## EXERCISE INSTRUCTIONS
Show each line of the data below in which "called" occurs.

## PROVIDED INFORMATION
--- START ---

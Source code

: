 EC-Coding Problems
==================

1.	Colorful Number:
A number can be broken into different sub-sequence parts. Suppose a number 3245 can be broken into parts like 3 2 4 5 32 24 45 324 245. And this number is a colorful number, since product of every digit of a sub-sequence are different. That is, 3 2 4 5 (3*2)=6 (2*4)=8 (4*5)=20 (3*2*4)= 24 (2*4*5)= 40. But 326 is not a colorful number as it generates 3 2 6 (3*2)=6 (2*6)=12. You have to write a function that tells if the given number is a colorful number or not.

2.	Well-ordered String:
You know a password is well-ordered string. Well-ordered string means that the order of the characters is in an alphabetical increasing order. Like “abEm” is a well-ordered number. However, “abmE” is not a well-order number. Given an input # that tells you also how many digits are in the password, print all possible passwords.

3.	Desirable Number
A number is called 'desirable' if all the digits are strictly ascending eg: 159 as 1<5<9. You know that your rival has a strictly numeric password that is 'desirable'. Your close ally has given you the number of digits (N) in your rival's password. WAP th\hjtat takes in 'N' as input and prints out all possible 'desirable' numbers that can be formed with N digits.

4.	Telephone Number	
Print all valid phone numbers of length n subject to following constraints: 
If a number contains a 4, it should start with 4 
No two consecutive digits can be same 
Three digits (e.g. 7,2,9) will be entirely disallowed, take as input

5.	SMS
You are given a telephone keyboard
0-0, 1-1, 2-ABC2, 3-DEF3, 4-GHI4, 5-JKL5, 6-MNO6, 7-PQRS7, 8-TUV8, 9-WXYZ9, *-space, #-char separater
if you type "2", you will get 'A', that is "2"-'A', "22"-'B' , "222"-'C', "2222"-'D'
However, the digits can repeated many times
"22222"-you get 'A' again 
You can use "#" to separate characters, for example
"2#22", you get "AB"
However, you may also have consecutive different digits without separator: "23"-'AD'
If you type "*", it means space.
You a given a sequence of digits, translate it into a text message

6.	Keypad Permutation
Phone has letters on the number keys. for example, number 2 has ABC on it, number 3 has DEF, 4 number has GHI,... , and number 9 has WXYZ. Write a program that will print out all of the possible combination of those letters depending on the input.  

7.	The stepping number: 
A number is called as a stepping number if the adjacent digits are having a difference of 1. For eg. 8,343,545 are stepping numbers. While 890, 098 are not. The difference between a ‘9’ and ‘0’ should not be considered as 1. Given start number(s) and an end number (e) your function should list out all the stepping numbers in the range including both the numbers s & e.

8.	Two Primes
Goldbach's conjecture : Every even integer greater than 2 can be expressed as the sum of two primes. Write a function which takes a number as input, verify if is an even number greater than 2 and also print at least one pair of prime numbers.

--- END ---
--- START ---

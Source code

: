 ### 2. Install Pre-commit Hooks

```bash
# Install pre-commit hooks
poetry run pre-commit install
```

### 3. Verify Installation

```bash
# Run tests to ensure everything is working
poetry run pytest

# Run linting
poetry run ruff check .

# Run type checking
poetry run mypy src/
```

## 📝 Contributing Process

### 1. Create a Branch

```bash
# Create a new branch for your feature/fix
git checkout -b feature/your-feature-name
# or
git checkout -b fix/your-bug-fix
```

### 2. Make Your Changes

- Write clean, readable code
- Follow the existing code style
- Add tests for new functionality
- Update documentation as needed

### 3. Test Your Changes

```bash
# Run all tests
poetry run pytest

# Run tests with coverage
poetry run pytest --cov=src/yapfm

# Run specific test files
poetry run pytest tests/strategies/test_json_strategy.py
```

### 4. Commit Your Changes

--- END ---

## ANSWER FOR THE TASK
A number is called 'desirable' if all the digits are strictly ascending eg: 159 as 1<5<9. You know that your rival has a strictly numeric password that is 'desirable'. Your close ally has given you the number of digits (N) in your rival's password. WAP th\hjtat takes in 'N' as input and prints out all possible 'desirable' numbers that can be formed with N digits.
A number is called as a stepping number if the adjacent digits are having a difference of 1. For eg. 8,343,545 are stepping numbers. While 890, 098 are not. The difference between a ‘9’ and ‘0’ should not be considered as 1. Given start number(s) and an end number (e) your function should list out all the stepping numbers in the range including both the numbers s & e.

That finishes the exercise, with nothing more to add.